Put call parity establishes the relationship between put and call prices for European options since they can be exercised only on the expiration date. Put call parity can also be used on American style options as long as you intend to hold them until the expiry date.
The theory states that the option premium for a call and put of an underlying security having the same strike price and expiration date should have a certain fair value, since the risk/ reward relationship between long call options and short put options for the same underlying at the same strike and expiry date correspondingly remain the same.
The pricing relationship further states that if there is a divergence between the fair value and the market value of the calls and puts, it would give rise to arbitrage opportunities until parity is restored.
Highlighted below is the formula to calculate put call parity-
C + X/ (1+r) ^t = P + S
C = Price of the call option
X = Strike price
r = Risk free rate
t = Time to expiry
P = Price of the put option
S = Spot price of the underlying security
Consider the left side of the equation as Portfolio-1 which comprises of a call option along with the strike price of the call and the right side of the equation as Portfolio-2, consisting of a put option and the underlying security.

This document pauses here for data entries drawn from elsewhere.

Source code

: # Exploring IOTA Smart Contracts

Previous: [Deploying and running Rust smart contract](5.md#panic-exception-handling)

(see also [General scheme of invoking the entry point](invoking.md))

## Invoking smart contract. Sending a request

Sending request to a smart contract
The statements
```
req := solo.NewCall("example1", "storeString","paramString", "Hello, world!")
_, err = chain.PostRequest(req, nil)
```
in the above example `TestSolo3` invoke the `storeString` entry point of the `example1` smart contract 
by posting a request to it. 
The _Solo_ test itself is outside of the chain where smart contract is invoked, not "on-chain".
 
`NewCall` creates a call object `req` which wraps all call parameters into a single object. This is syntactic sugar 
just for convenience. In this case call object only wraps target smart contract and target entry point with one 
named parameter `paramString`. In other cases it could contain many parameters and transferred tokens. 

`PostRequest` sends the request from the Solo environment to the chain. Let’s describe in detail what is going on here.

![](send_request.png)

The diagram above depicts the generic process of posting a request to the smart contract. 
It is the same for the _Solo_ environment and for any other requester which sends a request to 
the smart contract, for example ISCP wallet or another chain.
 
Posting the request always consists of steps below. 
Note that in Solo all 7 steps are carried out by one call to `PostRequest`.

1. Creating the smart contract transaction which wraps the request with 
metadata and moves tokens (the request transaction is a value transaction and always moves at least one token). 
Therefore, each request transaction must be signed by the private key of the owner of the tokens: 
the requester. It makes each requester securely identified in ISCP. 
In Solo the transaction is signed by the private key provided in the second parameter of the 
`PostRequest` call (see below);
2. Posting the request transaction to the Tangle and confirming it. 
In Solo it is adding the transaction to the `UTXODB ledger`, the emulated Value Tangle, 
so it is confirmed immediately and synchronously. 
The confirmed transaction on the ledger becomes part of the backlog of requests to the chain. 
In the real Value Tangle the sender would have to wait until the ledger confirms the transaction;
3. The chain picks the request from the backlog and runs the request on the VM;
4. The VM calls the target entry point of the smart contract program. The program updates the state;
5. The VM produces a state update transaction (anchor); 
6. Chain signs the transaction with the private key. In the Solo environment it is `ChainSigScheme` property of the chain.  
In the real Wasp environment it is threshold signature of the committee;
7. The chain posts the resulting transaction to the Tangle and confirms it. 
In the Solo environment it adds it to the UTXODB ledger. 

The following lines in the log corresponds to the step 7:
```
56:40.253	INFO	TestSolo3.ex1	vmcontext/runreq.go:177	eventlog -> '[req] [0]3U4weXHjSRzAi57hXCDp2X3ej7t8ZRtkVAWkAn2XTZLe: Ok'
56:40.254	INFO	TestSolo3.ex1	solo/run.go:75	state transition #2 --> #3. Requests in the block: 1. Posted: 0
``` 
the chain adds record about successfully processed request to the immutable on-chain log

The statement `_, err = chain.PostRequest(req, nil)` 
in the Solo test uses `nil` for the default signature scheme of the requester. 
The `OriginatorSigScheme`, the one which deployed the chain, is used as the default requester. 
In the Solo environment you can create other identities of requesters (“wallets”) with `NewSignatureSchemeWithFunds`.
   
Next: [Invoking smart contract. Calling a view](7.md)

As long as the values on both sides of the equation are equal, the put call parity holds true. However, if there is a variation in the value of the two portfolios + transaction costs, you can go long on the undervalued side and short the overvalued side of the portfolio.
In perfect markets, you will generally not find arbitrage opportunities and even if you do, they will arise only for a brief moment since arbitragers will quickly pounce on them and bring prices back to parity.